Records for the task section start

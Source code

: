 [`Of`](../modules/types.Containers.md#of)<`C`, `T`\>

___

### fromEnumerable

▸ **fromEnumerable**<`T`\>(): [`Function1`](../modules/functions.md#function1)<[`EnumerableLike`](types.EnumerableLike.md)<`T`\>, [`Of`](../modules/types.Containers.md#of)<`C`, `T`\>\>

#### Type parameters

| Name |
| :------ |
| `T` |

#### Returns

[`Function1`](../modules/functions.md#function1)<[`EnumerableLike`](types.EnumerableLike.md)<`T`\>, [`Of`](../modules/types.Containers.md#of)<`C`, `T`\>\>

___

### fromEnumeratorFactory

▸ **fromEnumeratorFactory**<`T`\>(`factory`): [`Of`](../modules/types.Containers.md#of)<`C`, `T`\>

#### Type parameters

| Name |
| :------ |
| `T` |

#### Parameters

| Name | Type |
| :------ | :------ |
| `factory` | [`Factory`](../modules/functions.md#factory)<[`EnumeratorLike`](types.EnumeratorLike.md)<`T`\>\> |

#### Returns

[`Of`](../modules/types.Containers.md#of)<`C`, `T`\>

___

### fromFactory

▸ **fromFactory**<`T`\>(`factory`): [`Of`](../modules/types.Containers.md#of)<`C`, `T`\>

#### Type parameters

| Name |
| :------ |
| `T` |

Records for the task section end

Assignment — Write each line above out exactly.

Written solution —
Source code

: [`Of`](../modules/types.Containers.md#of)<`C`, `T`\>

___

### fromEnumerable

▸ **fromEnumerable**<`T`\>(): [`Function1`](../modules/functions.md#function1)<[`EnumerableLike`](types.EnumerableLike.md)<`T`\>, [`Of`](../modules/types.Containers.md#of)<`C`, `T`\>\>

#### Type parameters

| Name |
| :------ |
| `T` |

#### Returns

[`Function1`](../modules/functions.md#function1)<[`EnumerableLike`](types.EnumerableLike.md)<`T`\>, [`Of`](../modules/types.Containers.md#of)<`C`, `T`\>\>

___

### fromEnumeratorFactory

▸ **fromEnumeratorFactory**<`T`\>(`factory`): [`Of`](../modules/types.Containers.md#of)<`C`, `T`\>

#### Type parameters

| Name |
| :------ |
| `T` |

#### Parameters

| Name | Type |
| :------ | :------ |
| `factory` | [`Factory`](../modules/functions.md#factory)<[`EnumeratorLike`](types.EnumeratorLike.md)<`T`\>\> |

#### Returns

[`Of`](../modules/types.Containers.md#of)<`C`, `T`\>

___

### fromFactory

▸ **fromFactory**<`T`\>(`factory`): [`Of`](../modules/types.Containers.md#of)<`C`, `T`\>

#### Type parameters

| Name |
| :------ |
| `T` |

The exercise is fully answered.